YOUR INDUSTRY
Twins Grant (L) and Brent (R) Tennet
Tauranga twins Brothers’ lifetime in citrus and plum trees By Geoff Lewis. Photos by Trefor Ward Deep among the shelterbelt canyons of Te Puna near Tauranga is a tale of two brothers who provide many New Zealand gardens with citrus and plum varieties. Grant and Brent Tennet are identical twins. Born in Feilding, the boys had come north with the family in the early 1970s, and after high school both took up four-year, 8,000-hour apprenticeships in horticulture with the Tauranga City Council's parks and reserves department before establishing their own horticultural enterprise. Brent had spent more time working in a citrus nursery while Grant had a more general background. They bought a 5ha block on Snodgrass Road which had been a dairy farm – all pasture and not a tree in sight – and established what is now Copperfield Nurseries Ltd which was first registered with the Ministry of Agriculture and Fisheries (now the Ministry for Primary Industries) in 1975. The operation grew trees for other people, garden centres and orchardists, and took about five years to get off the
ground.

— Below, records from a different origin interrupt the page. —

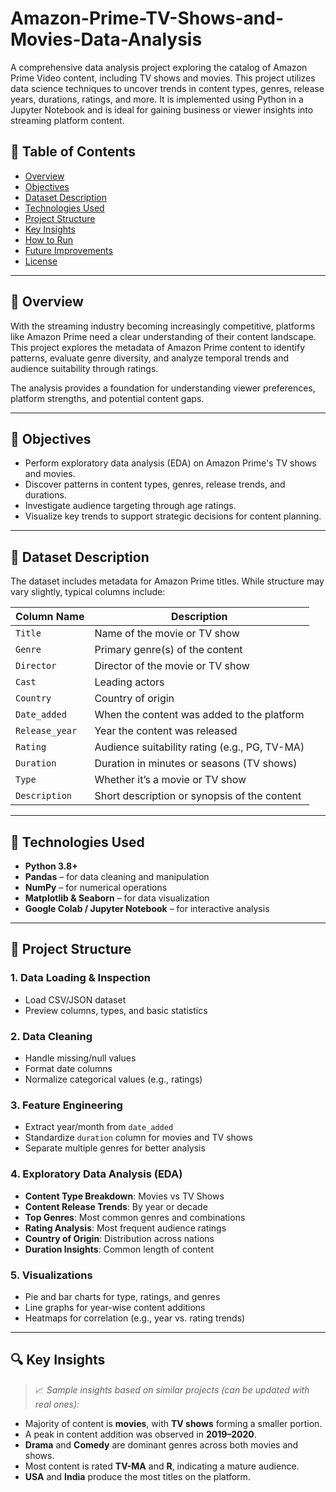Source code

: # Amazon-Prime-TV-Shows-and-Movies-Data-Analysis



A comprehensive data analysis project exploring the catalog of Amazon Prime Video content, including TV shows and movies. This project utilizes data science techniques to uncover trends in content types, genres, release years, durations, ratings, and more. It is implemented using Python in a Jupyter Notebook and is ideal for gaining business or viewer insights into streaming platform content.



## 🧾 Table of Contents

- [Overview](#overview)
- [Objectives](#objectives)
- [Dataset Description](#dataset-description)
- [Technologies Used](#technologies-used)
- [Project Structure](#project-structure)
- [Key Insights](#key-insights)
- [How to Run](#how-to-run)
- [Future Improvements](#future-improvements)
- [License](#license)

---

## 📌 Overview

With the streaming industry becoming increasingly competitive, platforms like Amazon Prime need a clear understanding of their content landscape. This project explores the metadata of Amazon Prime content to identify patterns, evaluate genre diversity, and analyze temporal trends and audience suitability through ratings.

The analysis provides a foundation for understanding viewer preferences, platform strengths, and potential content gaps.

---

## 🎯 Objectives

- Perform exploratory data analysis (EDA) on Amazon Prime's TV shows and movies.
- Discover patterns in content types, genres, release trends, and durations.
- Investigate audience targeting through age ratings.
- Visualize key trends to support strategic decisions for content planning.

---

## 📁 Dataset Description

The dataset includes metadata for Amazon Prime titles. While structure may vary slightly, typical columns include:

| Column Name    | Description                                          |
|----------------|------------------------------------------------------|
| `Title`        | Name of the movie or TV show                        |
| `Genre`        | Primary genre(s) of the content                     |
| `Director`     | Director of the movie or TV show                    |
| `Cast`         | Leading actors                                       |
| `Country`      | Country of origin                                    |
| `Date_added`   | When the content was added to the platform          |
| `Release_year` | Year the content was released                        |
| `Rating`       | Audience suitability rating (e.g., PG, TV-MA)       |
| `Duration`     | Duration in minutes or seasons (TV shows)           |
| `Type`         | Whether it’s a movie or TV show                      |
| `Description`  | Short description or synopsis of the content         |

---

## 🧰 Technologies Used

- **Python 3.8+**
- **Pandas** – for data cleaning and manipulation
- **NumPy** – for numerical operations
- **Matplotlib & Seaborn** – for data visualization
- **Google Colab / Jupyter Notebook** – for interactive analysis

---

## 📒 Project Structure

### 1. **Data Loading & Inspection**
- Load CSV/JSON dataset
- Preview columns, types, and basic statistics

### 2. **Data Cleaning**
- Handle missing/null values
- Format date columns
- Normalize categorical values (e.g., ratings)

### 3. **Feature Engineering**
- Extract year/month from `date_added`
- Standardize `duration` column for movies and TV shows
- Separate multiple genres for better analysis

### 4. **Exploratory Data Analysis (EDA)**
- **Content Type Breakdown**: Movies vs TV Shows
- **Content Release Trends**: By year or decade
- **Top Genres**: Most common genres and combinations
- **Rating Analysis**: Most frequent audience ratings
- **Country of Origin**: Distribution across nations
- **Duration Insights**: Common length of content

### 5. **Visualizations**
- Pie and bar charts for type, ratings, and genres
- Line graphs for year-wise content additions
- Heatmaps for correlation (e.g., year vs. rating trends)

---

## 🔍 Key Insights

> 📈 *Sample insights based on similar projects (can be updated with real ones):*

- Majority of content is **movies**, with **TV shows** forming a smaller portion.
- A peak in content addition was observed in **2019–2020**.
- **Drama** and **Comedy** are dominant genres across both movies and shows.
- Most content is rated **TV-MA** and **R**, indicating a mature audience.
- **USA** and **India** produce the most titles on the platform.

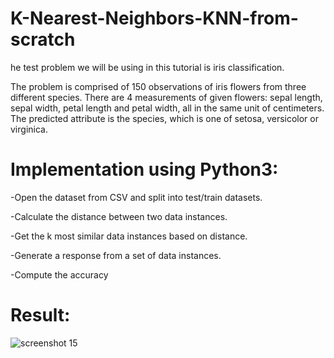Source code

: # K-Nearest-Neighbors-KNN-from-scratch


he test problem we will be using in this tutorial is iris classification.

The problem is comprised of 150 observations of iris flowers from three different species. There are 4 measurements of given flowers: sepal length, sepal width, petal length and petal width, all in the same unit of centimeters. The predicted attribute is the species, which is one of setosa, versicolor or virginica.

# Implementation using Python3:
-Open the dataset from CSV and split into test/train datasets.

-Calculate the distance between two data instances.

-Get the k most similar data instances based on distance.

-Generate a response from a set of data instances.

-Compute the accuracy



# Result:

![screenshot 15](https://user-images.githubusercontent.com/44145876/52373799-91239500-2a96-11e9-8f5d-e23d3c7e8541.png)
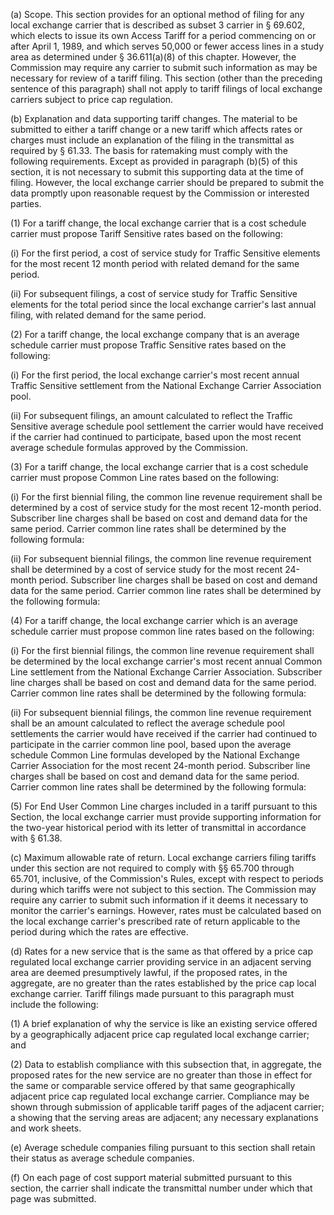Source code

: (a) Scope. This section provides for an optional method of filing for any local exchange carrier that is described as subset 3 carrier in § 69.602, which elects to issue its own Access Tariff for a period commencing on or after April 1, 1989, and which serves 50,000 or fewer access lines in a study area as determined under § 36.611(a)(8) of this chapter. However, the Commission may require any carrier to submit such information as may be necessary for review of a tariff filing. This section (other than the preceding sentence of this paragraph) shall not apply to tariff filings of local exchange carriers subject to price cap regulation.

(b) Explanation and data supporting tariff changes. The material to be submitted to either a tariff change or a new tariff which affects rates or charges must include an explanation of the filing in the transmittal as required by § 61.33. The basis for ratemaking must comply with the following requirements. Except as provided in paragraph (b)(5) of this section, it is not necessary to submit this supporting data at the time of filing. However, the local exchange carrier should be prepared to submit the data promptly upon reasonable request by the Commission or interested parties.

(1) For a tariff change, the local exchange carrier that is a cost schedule carrier must propose Tariff Sensitive rates based on the following:

(i) For the first period, a cost of service study for Traffic Sensitive elements for the most recent 12 month period with related demand for the same period.

(ii) For subsequent filings, a cost of service study for Traffic Sensitive elements for the total period since the local exchange carrier's last annual filing, with related demand for the same period.

(2) For a tariff change, the local exchange company that is an average schedule carrier must propose Traffic Sensitive rates based on the following:

(i) For the first period, the local exchange carrier's most recent annual Traffic Sensitive settlement from the National Exchange Carrier Association pool.

(ii) For subsequent filings, an amount calculated to reflect the Traffic Sensitive average schedule pool settlement the carrier would have received if the carrier had continued to participate, based upon the most recent average schedule formulas approved by the Commission.

(3) For a tariff change, the local exchange carrier that is a cost schedule carrier must propose Common Line rates based on the following:

(i) For the first biennial filing, the common line revenue requirement shall be determined by a cost of service study for the most recent 12-month period. Subscriber line charges shall be based on cost and demand data for the same period. Carrier common line rates shall be determined by the following formula:

(ii) For subsequent biennial filings, the common line revenue requirement shall be determined by a cost of service study for the most recent 24-month period. Subscriber line charges shall be based on cost and demand data for the same period. Carrier common line rates shall be determined by the following formula:

(4) For a tariff change, the local exchange carrier which is an average schedule carrier must propose common line rates based on the following:

(i) For the first biennial filings, the common line revenue requirement shall be determined by the local exchange carrier's most recent annual Common Line settlement from the National Exchange Carrier Association. Subscriber line charges shall be based on cost and demand data for the same period. Carrier common line rates shall be determined by the following formula:

(ii) For subsequent biennial filings, the common line revenue requirement shall be an amount calculated to reflect the average schedule pool settlements the carrier would have received if the carrier had continued to participate in the carrier common line pool, based upon the average schedule Common Line formulas developed by the National Exchange Carrier Association for the most recent 24-month period. Subscriber line charges shall be based on cost and demand data for the same period. Carrier common line rates shall be determined by the following formula:

(5) For End User Common Line charges included in a tariff pursuant to this Section, the local exchange carrier must provide supporting information for the two-year historical period with its letter of transmittal in accordance with § 61.38.

(c) Maximum allowable rate of return. Local exchange carriers filing tariffs under this section are not required to comply with §§ 65.700 through 65.701, inclusive, of the Commission's Rules, except with respect to periods during which tariffs were not subject to this section. The Commission may require any carrier to submit such information if it deems it necessary to monitor the carrier's earnings. However, rates must be calculated based on the local exchange carrier's prescribed rate of return applicable to the period during which the rates are effective.

(d) Rates for a new service that is the same as that offered by a price cap regulated local exchange carrier providing service in an adjacent serving area are deemed presumptively lawful, if the proposed rates, in the aggregate, are no greater than the rates established by the price cap local exchange carrier. Tariff filings made pursuant to this paragraph must include the following:

(1) A brief explanation of why the service is like an existing service offered by a geographically adjacent price cap regulated local exchange carrier; and

(2) Data to establish compliance with this subsection that, in aggregate, the proposed rates for the new service are no greater than those in effect for the same or comparable service offered by that same geographically adjacent price cap regulated local exchange carrier. Compliance may be shown through submission of applicable tariff pages of the adjacent carrier; a showing that the serving areas are adjacent; any necessary explanations and work sheets.

(e) Average schedule companies filing pursuant to this section shall retain their status as average schedule companies.

(f) On each page of cost support material submitted pursuant to this section, the carrier shall indicate the transmittal number under which that page was submitted.

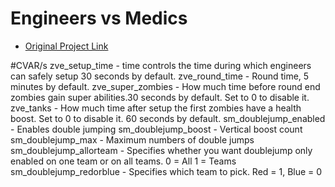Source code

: # Engineers vs Medics
* [Original Project Link](https://forums.alliedmods.net/showthread.php?p=2513026)

#CVAR/s
zve_setup_time - time controls the time during which engineers can safely setup 30 seconds by default.
zve_round_time - Round time, 5 minutes by default.
zve_super_zombies - How much time before round end zombies gain super abilities.30 seconds by default. Set to 0 to disable it.
zve_tanks - How much time after setup the first zombies have a health boost. Set to 0 to disable it. 60 seconds by default.
sm_doublejump_enabled - Enables double jumping
sm_doublejump_boost - Vertical boost count
sm_doublejump_max - Maximum numbers of double jumps
sm_doublejump_allorteam - Specifies whether you want doublejump only enabled on one team or on all teams. 0 = All 1 = Teams
sm_doublejump_redorblue - Specifies which team to pick. Red = 1, Blue = 0
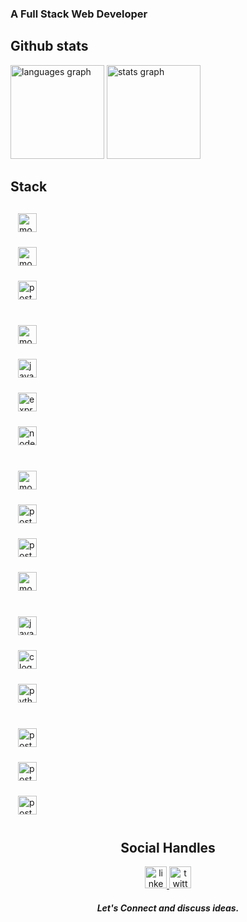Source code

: ###  A Full Stack Web Developer
## Github stats
<div align="left">
  <img src="https://github-readme-stats.vercel.app/api/top-langs?username=palvevaishnav&locale=en&hide_title=false&layout=compact&card_width=320&langs_count=5&theme=dark&hide_border=false" height="150" alt="languages graph"  />
<!--   <img src="https://github-readme-stats.vercel.app/api?username=palvevaishnav&show_icons=true&show=reviews,prs_merged,prs_merged_percentage&theme=dark" /> -->
  <img src="https://github-readme-stats.vercel.app/api?username=palvevaishnav&show_icons=true&include_all_commits=true&count_private=true&disable_animations=false&theme=dark&locale=en&prs_merged&hide_border=false" height="150" alt="stats graph"  />
  
</div>

## Stack
<div align="left" style="display: grid; grid-template-columns: repeat(auto-fit, minmax(50px, 1fr); gap: 12px;padding:6px;">
  <img src="https://img.icons8.com/?size=100&id=MWiBjkuHeMVq&format=png&color=000000" height="30" alt="mongodb logo" style="padding:12px" />
  <img width="12" />
  <img src="https://img.icons8.com/?size=100&id=wpZmKzk11AzJ&format=png&color=000000" height="30" alt="mongodb logo"  style="padding:12px"  />
  <img width="12" />
  <img src="https://img.icons8.com/?size=100&id=4PiNHtUJVbLs&format=png&color=000000" height="30" alt="postman logo" style="padding:12px"  />
  <img width="12" />
  <br />
  <img src="https://img.icons8.com/?size=100&id=NfbyHexzVEDk&format=png&color=000000" height="30" alt="mongodb logo" style="padding:12px"  />
  <img width="12" />
  <img src="https://cdn.jsdelivr.net/gh/devicons/devicon/icons/javascript/javascript-original.svg" height="30" alt="javascript logo" style="padding:12px"   />
  <img width="12" />
  <img src="https://skillicons.dev/icons?i=express" height="30" alt="express logo" style="padding:12px"  />
  <img width="12" />
  <img src="https://cdn.simpleicons.org/nodedotjs/339933" height="30" alt="nodejs logo" style="padding:12px"  />
  <img width="12" />
  <br />
  <img src="https://cdn.simpleicons.org/mongodb/47A248" height="30" alt="mongodb logo" style="padding:12px"  />
  <img width="12" />
  <img src="https://cdn.jsdelivr.net/gh/devicons/devicon/icons/postgresql/postgresql-original.svg" height="30" alt="postgresql logo" style="padding:12px"  />
  <img width="12" />
  <img src="https://img.icons8.com/?size=100&id=UFF3hmipmJ2V&format=png&color=000000" height="30" alt="postgresql logo" style="padding:12px"  />
  <img width="12" />
  <img src="https://img.icons8.com/?size=100&id=YKKmRFS8Utmm&format=png&color=000000" height="30" alt="mongodb logo" style="padding:12px"  />
  <img width="12" />
  <br />
  <img src="https://skillicons.dev/icons?i=java" height="30" alt="java logo" style="padding:12px"  />
  <img width="12" />
  <img src="https://cdn.jsdelivr.net/gh/devicons/devicon/icons/c/c-original.svg" height="30" alt="c logo" style="padding:12px"  />
  <img width="12" />
  <img src="https://cdn.jsdelivr.net/gh/devicons/devicon/icons/python/python-original.svg" height="30" alt="python logo" style="padding:12px"  />
  <img width="12" />
  <br />
  <img src="https://cdn.simpleicons.org/postman/FF6C37" height="30" alt="postman logo" style="padding:12px"  />
  <img width="12" />
  <img src="https://upload.wikimedia.org/wikipedia/commons/9/9a/Visual_Studio_Code_1.35_icon.svg" height="30" alt="postman logo" style="padding:12px"  />
  <img width="12" />
  <img src="https://upload.wikimedia.org/wikipedia/commons/thumb/9/9f/Vimlogo.svg/1024px-Vimlogo.svg.png" height="30" alt="postman logo" style="padding:12px"  />
  <img width="12" />
</div>

###

<div align="center">  
  <h2>Social Handles </h2>
  <a href="https://linkedin.com/in/vaishnavpalve">
    <img src="https://img.shields.io/static/v1?message=LinkedIn&logo=linkedin&label=&color=0077B5&logoColor=white&labelColor=&style=for-the-badge" height="35" alt="linkedin logo" />
  </a>
  <a href="https://x.com/palve_vaishnav">
    <img src="https://img.shields.io/static/v1?message=Twitter&logo=twitter&label=&color=1DA1F2&logoColor=white&labelColor=&style=for-the-badge" height="35" alt="twitter logo"  />
  </a>
  <h5>Let's Connect and discuss ideas.</h5>
</div>

###

<br clear="both">
<!--
<img src="https://raw.githubusercontent.com/palvevaishnav/palvevaishnav/output/snake.svg" alt="Snake animation" />
-->

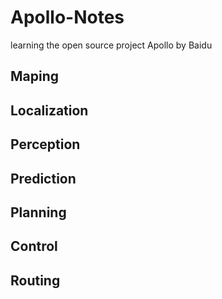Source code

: # Apollo-Notes
learning the open source project Apollo by Baidu

## Maping
## Localization
## Perception
## Prediction
## Planning
## Control
## Routing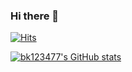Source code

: ### Hi there 👋
[![Hits](https://hits.seeyoufarm.com/api/count/incr/badge.svg?url=https%3A%2F%2Fgithub.com%2Fbk123477%2F&count_bg=%2379C83D&title_bg=%23555555&icon=apple.svg&icon_color=%23DFD3D3&title=hits&edge_flat=false)](https://hits.seeyoufarm.com)

[![bk123477's GitHub stats](https://github-readme-stats.vercel.app/api?username=bk123477)](https://github.com/anuraghazra/github-readme-stats)

<!--
**bk123477/bk123477** is a ✨ _special_ ✨ repository because its `README.md` (this file) appears on your GitHub profile.

Here are some ideas to get you started:

- 🔭 I’m currently working on ...
- 🌱 I’m currently learning ...
- 👯 I’m looking to collaborate on ...
- 🤔 I’m looking for help with ...
- 💬 Ask me about ...
- 📫 How to reach me: ...
- 😄 Pronouns: ...
- ⚡ Fun fact: ...
-->
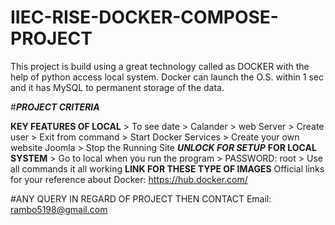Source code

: # IIEC-RISE-DOCKER-COMPOSE-PROJECT

This project is build using a great technology called as DOCKER with the help of python access local system. Docker can launch the O.S. within 1 sec and it has MySQL to permanent storage of the data.

#***PROJECT CRITERIA***




**KEY FEATURES OF LOCAL**
         > To see date
         > Calander 
         > web Server 
         > Create user 
         > Exit from command 
         > Start Docker Services 
         > Create your own website Joomla 
         > Stop the Running Site 
***UNLOCK FOR SETUP***
****FOR LOCAL SYSTEM****
         > Go to local when you run the program 
         > PASSWORD: root 
         > Use all commands it all working 
****LINK FOR THESE TYPE OF IMAGES****
Official links for your reference about Docker: https://hub.docker.com/

#ANY QUERY IN REGARD OF PROJECT THEN CONTACT
Email: rambo5198@gmail.com
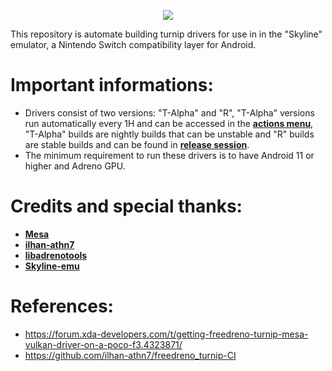 <p align="center">
<img src="https://telegra.ph/file/63779d73be339db1ed2cc.jpg" >
</p>

This repository is automate building turnip drivers for use in
in the "Skyline" emulator, a Nintendo Switch compatibility layer for Android.

# Important informations:
- Drivers consist of two versions: "T-Alpha" and "R", "T-Alpha" versions run automatically every 1H and can be accessed in the [**actions menu**](https://github.com/MrPurple666/freedreno-CI/actions),
"T-Alpha" builds are nightly builds that can be unstable and "R" builds are stable builds and can be found in [**release session**](https://github.com/MrPurple666/freedreno-CI/releases).
- The minimum requirement to run these drivers is to have Android 11 or higher and Adreno GPU.

# Credits and special thanks:
- [**Mesa**](https://gitlab.freedesktop.org/mesa/mesa)
- [**ilhan-athn7**](https://github.com/ilhan-athn7)
- [**libadrenotools**](https://github.com/bylaws/libadrenotools)
- [**Skyline-emu**](https://github.com/skyline-emu)

# References:
- https://forum.xda-developers.com/t/getting-freedreno-turnip-mesa-vulkan-driver-on-a-poco-f3.4323871/
- https://github.com/ilhan-athn7/freedreno_turnip-CI
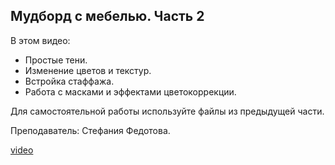 ## Мудборд с мебелью. Часть 2

В этом видео:

- Простые тени.
- Изменение цветов и текстур.
- Встройка стаффажа.
- Работа с масками и эффектами цветокоррекции.

Для самостоятельной работы используйте файлы из предыдущей части.

Преподаватель: Стефания Федотова.

[video](https://player.softculture.cc/embed/online/IPB/IPB_10.24.03_L2-2_Moodboard._Axo_P2)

Initially it focused on shelterbelt trees before building up its stocks of fruit trees and moving to specialise in citrus. Back in the 1970s citrus was an important industry in the Western Bay before the take-over of kiwifruit, and more recently, avocados. It was a tough job for a couple of young guys to get into the market selling to existing orchardists and garden centres, and a matter of building up contacts and credibility. Citrus comes in more than 50 varieties. Grant and his wife Sharon at Copperfield produce seven varieties of lemons, six varieties of grapefruit, two of tangors and tangelos, 12 varieties of oranges, 18 of mandarins and seven varieties of limes. There are the popular sorts – about 7,000 Meyer lemons a year along with easy-peel mandarins and early fruiting Satsuma. But there are also more rare varieties which have developed popularity as New Zealand's culinary tastes have become more sophisticated.